Recent satellite imagery shows heightened activity around the North Portal of the Punggye-ri Nuclear Test Site. Earlier this month, observers detected extensive tunneling around Mt. Mantap, where the test site is located. The testing area is believed to now be capable of supporting underground tests with higher explosive yields, reports 38 North, a research site run by the U.S.-Korea Institute at Johns Hopkins University’s School of Advanced International Studies.
Observers spotted several large trucks stationed at the test site in satellite images from Saturday. Some researchers may have been there to offload “instrumentation or even a nuclear device.” Water is being drained from the North Portal, possibly to keep the tunnels dry for monitoring or communications equipment, and evidence suggests that communications cables have already been laid. Researchers suggest that “these factors strongly suggests that test preparations are well underway.” Furthermore, the lack of activity in other areas may signal “that test preparations are in their final stages.”
Despite heavy snowfall in recent days, North Korea has stepped up its activity around the North Portal. Satellite images from Tuesday show a large truck and a group of about 70 to 100 people standing in formation in the courtyard of the Main Administrative Area, 38 North researchers introduced. This type of behavior has not been seen since 2013.
“The North Koreans know when commercial satellites are passing overhead and typically try to avoid activities during that time,” researchers report. “The fact these formations can be seen suggests that Pyongyang is sending a political message that the sixth nuclear test will be conducted soon.”

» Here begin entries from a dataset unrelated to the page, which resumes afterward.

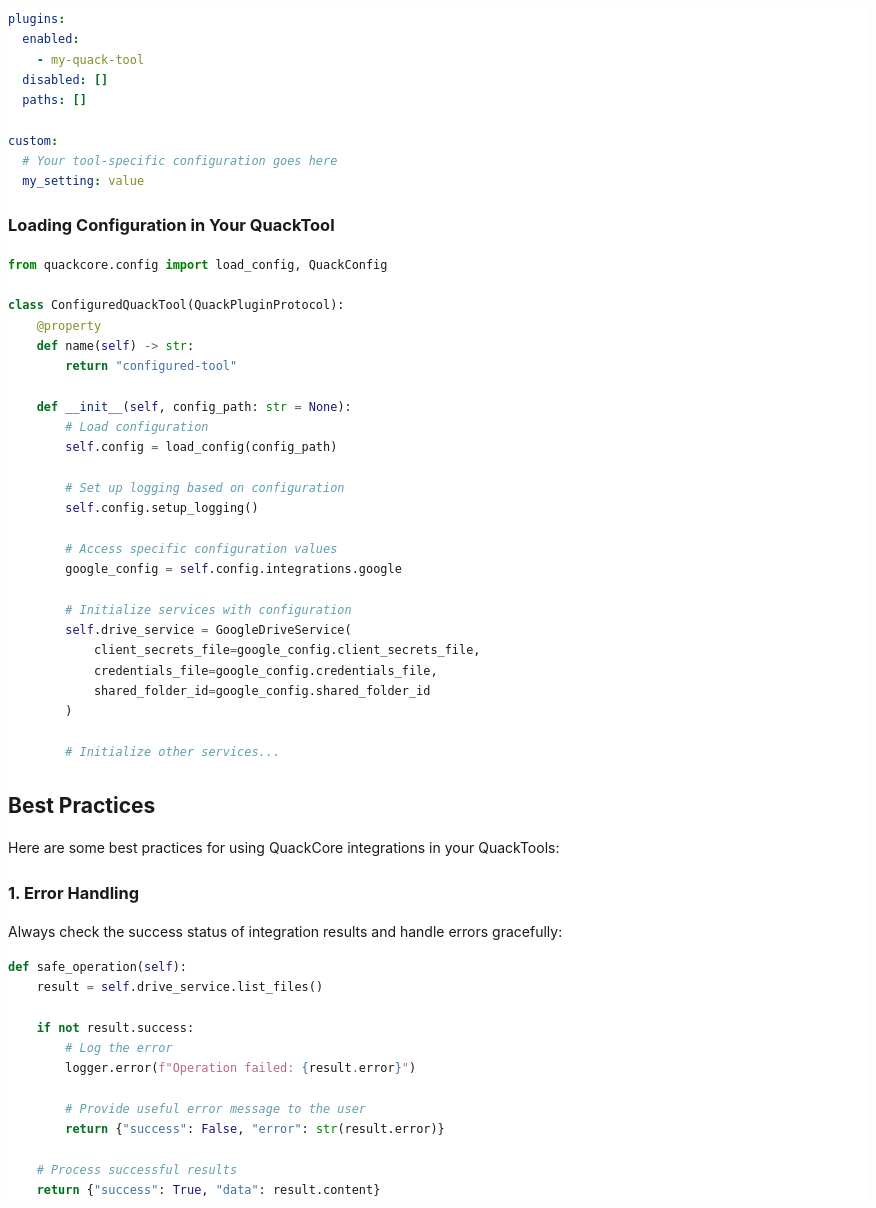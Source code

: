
 ```yaml
plugins:
  enabled:
    - my-quack-tool
  disabled: []
  paths: []

custom:
  # Your tool-specific configuration goes here
  my_setting: value
```

### Loading Configuration in Your QuackTool

```python
from quackcore.config import load_config, QuackConfig

class ConfiguredQuackTool(QuackPluginProtocol):
    @property
    def name(self) -> str:
        return "configured-tool"
    
    def __init__(self, config_path: str = None):
        # Load configuration
        self.config = load_config(config_path)
        
        # Set up logging based on configuration
        self.config.setup_logging()
        
        # Access specific configuration values
        google_config = self.config.integrations.google
        
        # Initialize services with configuration
        self.drive_service = GoogleDriveService(
            client_secrets_file=google_config.client_secrets_file,
            credentials_file=google_config.credentials_file,
            shared_folder_id=google_config.shared_folder_id
        )
        
        # Initialize other services...
```

## Best Practices

Here are some best practices for using QuackCore integrations in your QuackTools:

### 1. Error Handling

Always check the success status of integration results and handle errors gracefully:

```python
def safe_operation(self):
    result = self.drive_service.list_files()
    
    if not result.success:
        # Log the error
        logger.error(f"Operation failed: {result.error}")
        
        # Provide useful error message to the user
        return {"success": False, "error": str(result.error)}
    
    # Process successful results
    return {"success": True, "data": result.content}
```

The South Korean military expects a nuclear test in the near future; however, they suspect the North may carry out a “different type” of nuclear test this time around.

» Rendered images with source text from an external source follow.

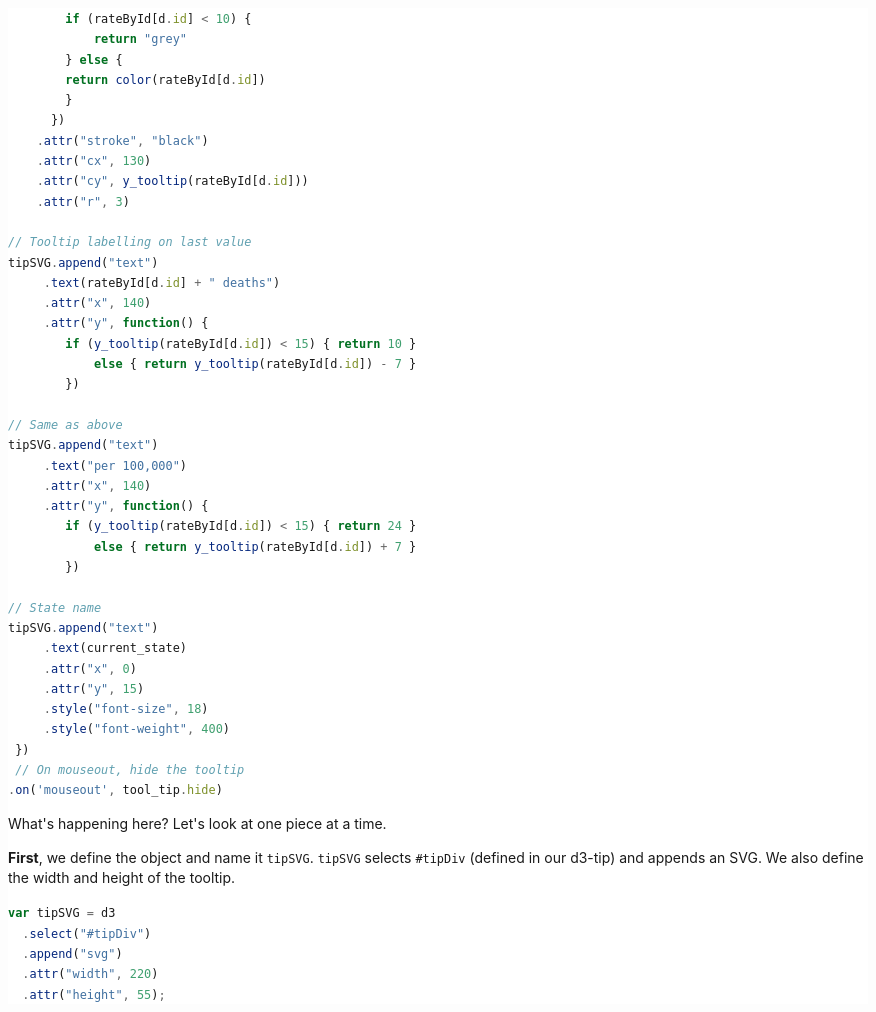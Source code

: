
 ```js
     	if (rateById[d.id] < 10) {
     		return "grey"
     	} else {
     	return color(rateById[d.id])
     	}
 	  })
    .attr("stroke", "black")
    .attr("cx", 130)
    .attr("cy", y_tooltip(rateById[d.id]))
    .attr("r", 3)

// Tooltip labelling on last value
tipSVG.append("text")
     .text(rateById[d.id] + " deaths")
     .attr("x", 140)
     .attr("y", function() {
     	if (y_tooltip(rateById[d.id]) < 15) { return 10 }
     		else { return y_tooltip(rateById[d.id]) - 7 }
     	})

// Same as above
tipSVG.append("text")
     .text("per 100,000")
     .attr("x", 140)
     .attr("y", function() {
     	if (y_tooltip(rateById[d.id]) < 15) { return 24 }
     		else { return y_tooltip(rateById[d.id]) + 7 }
     	})

// State name
tipSVG.append("text")
     .text(current_state)
     .attr("x", 0)
     .attr("y", 15)
     .style("font-size", 18)
     .style("font-weight", 400)
 })
 // On mouseout, hide the tooltip
.on('mouseout', tool_tip.hide)
```

What's happening here? Let's look at one piece at a time.

**First**, we define the object and name it `tipSVG`. `tipSVG` selects `#tipDiv` (defined in our d3-tip) and appends an SVG. We also define the width and height of the tooltip.

```js
var tipSVG = d3
  .select("#tipDiv")
  .append("svg")
  .attr("width", 220)
  .attr("height", 55);
```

“Considering various possibilities, we are closely tracking and monitoring the North’s moves in cooperation with the United States,” Army Col. Roh Jae-cheon, a spokesman for the the Joint Chiefs of Staff, told Yonhap News Agency.
Some analysts suspect that North Korea will attempt to detonate multiple bombs simultaneously. Others suggest that the North may try out a boosted fission bomb, which could have yields as high as 200 kilotons, much higher than anything the North has previously tested.
North Korea has conducted five nuclear weapons tests since 2006. The North believes nuclear weapons are essential to its long-term survival as a state.